Salem Civic Center
- Interactive map of Salem Civic Center
- Location: 1001 Roanoke Boulevard Salem, Virginia, United States
- Coordinates: 37°17′07″N 80°2′23″W﻿ / ﻿37.28528°N 80.03972°W
- Owner: City of Salem
- Capacity: 6,820

Construction
- Opened: 1967

Tenants
- ODAC Men's Basketball Tournament (1977-Present) NCAA Division III Men's Final Four (1996-2012, 2014-2018) Roanoke Valley Rebels (EHL) (1967–1976) Salem Raiders (ACHL) (1980-1983) Roanoke Maroons (NCAA) (1967-1982)

= Salem Civic Center =

Sports venue in Salem, Virginia

The Salem Civic Center is a 6,820-seat multi-purpose arena in Salem, Virginia. It was built in 1967 and is part of the James E. Taliaferro Sports and Entertainment Complex (named after a former mayor of Salem), which also includes Salem Stadium and the Salem Memorial Baseball Stadium. The Salem Civic Center was originally known as the Salem-Roanoke Valley Civic Center, but the county withdrew its financial backing in the 1980s.

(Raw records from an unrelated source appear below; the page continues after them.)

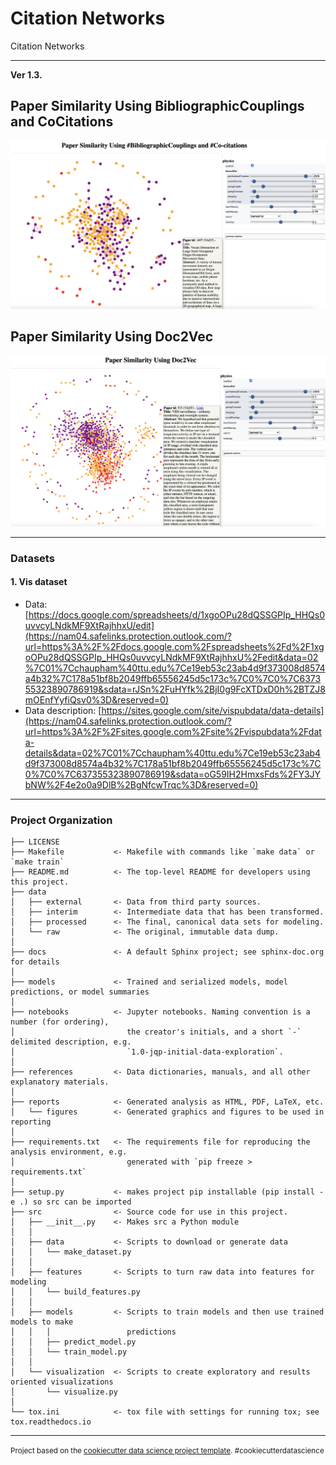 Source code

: Citation Networks
==============================

Citation Networks

--------

**Ver 1.3.** 

## Paper Similarity Using BibliographicCouplings and CoCitations


![image](https://github.com/iDataVisualizationLab/C/blob/master/citation_networks/reports/figures/ref_similarity/networks/Paper%20Similarity%20Using%20BibliographicCouplings%20and%20CoCitations.png)



## Paper Similarity Using Doc2Vec

![image](https://github.com/iDataVisualizationLab/C/blob/master/citation_networks/reports/figures/doc2vec_similarity/networks/Paper%20Similarity%20Using%20Doc2Vec.png)






------------
### Datasets
#### 1. Vis dataset
- Data: [https://docs.google.com/spreadsheets/d/1xgoOPu28dQSSGPIp_HHQs0uvvcyLNdkMF9XtRajhhxU/edit](https://nam04.safelinks.protection.outlook.com/?url=https%3A%2F%2Fdocs.google.com%2Fspreadsheets%2Fd%2F1xgoOPu28dQSSGPIp_HHQs0uvvcyLNdkMF9XtRajhhxU%2Fedit&data=02%7C01%7Cchaupham%40ttu.edu%7Ce19eb53c23ab4d9f373008d8574a4b32%7C178a51bf8b2049ffb65556245d5c173c%7C0%7C0%7C637355323890786919&sdata=rJSn%2FuHYfk%2BjI0g9FcXTDxD0h%2BTZJ8mOEnfYyfiQsv0%3D&reserved=0)
- Data description: [https://sites.google.com/site/vispubdata/data-details](https://nam04.safelinks.protection.outlook.com/?url=https%3A%2F%2Fsites.google.com%2Fsite%2Fvispubdata%2Fdata-details&data=02%7C01%7Cchaupham%40ttu.edu%7Ce19eb53c23ab4d9f373008d8574a4b32%7C178a51bf8b2049ffb65556245d5c173c%7C0%7C0%7C637355323890786919&sdata=oG59IH2HmxsFds%2FY3JYbNW%2F4e2o0a9DlB%2BgNfcwTrqc%3D&reserved=0)

------------
### Project Organization

    ├── LICENSE
    ├── Makefile           <- Makefile with commands like `make data` or `make train`
    ├── README.md          <- The top-level README for developers using this project.
    ├── data
    │   ├── external       <- Data from third party sources.
    │   ├── interim        <- Intermediate data that has been transformed.
    │   ├── processed      <- The final, canonical data sets for modeling.
    │   └── raw            <- The original, immutable data dump.
    │
    ├── docs               <- A default Sphinx project; see sphinx-doc.org for details
    │
    ├── models             <- Trained and serialized models, model predictions, or model summaries
    │
    ├── notebooks          <- Jupyter notebooks. Naming convention is a number (for ordering),
    │                         the creator's initials, and a short `-` delimited description, e.g.
    │                         `1.0-jqp-initial-data-exploration`.
    │
    ├── references         <- Data dictionaries, manuals, and all other explanatory materials.
    │
    ├── reports            <- Generated analysis as HTML, PDF, LaTeX, etc.
    │   └── figures        <- Generated graphics and figures to be used in reporting
    │
    ├── requirements.txt   <- The requirements file for reproducing the analysis environment, e.g.
    │                         generated with `pip freeze > requirements.txt`
    │
    ├── setup.py           <- makes project pip installable (pip install -e .) so src can be imported
    ├── src                <- Source code for use in this project.
    │   ├── __init__.py    <- Makes src a Python module
    │   │
    │   ├── data           <- Scripts to download or generate data
    │   │   └── make_dataset.py
    │   │
    │   ├── features       <- Scripts to turn raw data into features for modeling
    │   │   └── build_features.py
    │   │
    │   ├── models         <- Scripts to train models and then use trained models to make
    │   │   │                 predictions
    │   │   ├── predict_model.py
    │   │   └── train_model.py
    │   │
    │   └── visualization  <- Scripts to create exploratory and results oriented visualizations
    │       └── visualize.py
    │
    └── tox.ini            <- tox file with settings for running tox; see tox.readthedocs.io


--------

<p><small>Project based on the <a target="_blank" href="https://drivendata.github.io/cookiecutter-data-science/">cookiecutter data science project template</a>. #cookiecutterdatascience</small></p>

The civic center was home to the Salem Rebels and Salem Raiders ice hockey teams in the 1960s and 1970s. The NCAA Division III men's college basketball championship was held at the civic center for many years. Boxing, professional wrestling, rodeos, and high school basketball games are typical events.

In addition to sporting events, the Salem Civic Center also hosts concerts, circuses, conventions and trade shows. The annual Roanoke Valley Horse Show and Salem Fair are held at the civic center and the adjacent grounds. It is also currently the largest convention facility in the Roanoke Valley; there is a total of 40000 sqft of space in the main arena, the community room (which can be divided into three smaller rooms) and three other rooms.

== Use in Borat ==
The center was infamously used for a scene in the 2006 mockumentary movie Borat, which includes the titular character singing a made-up (and humorously insulting) version of the Kazakhstan national anthem to the tune of "The Star-Spangled Banner" to a jeering Virginian crowd who were not aware of the mockumentary being made.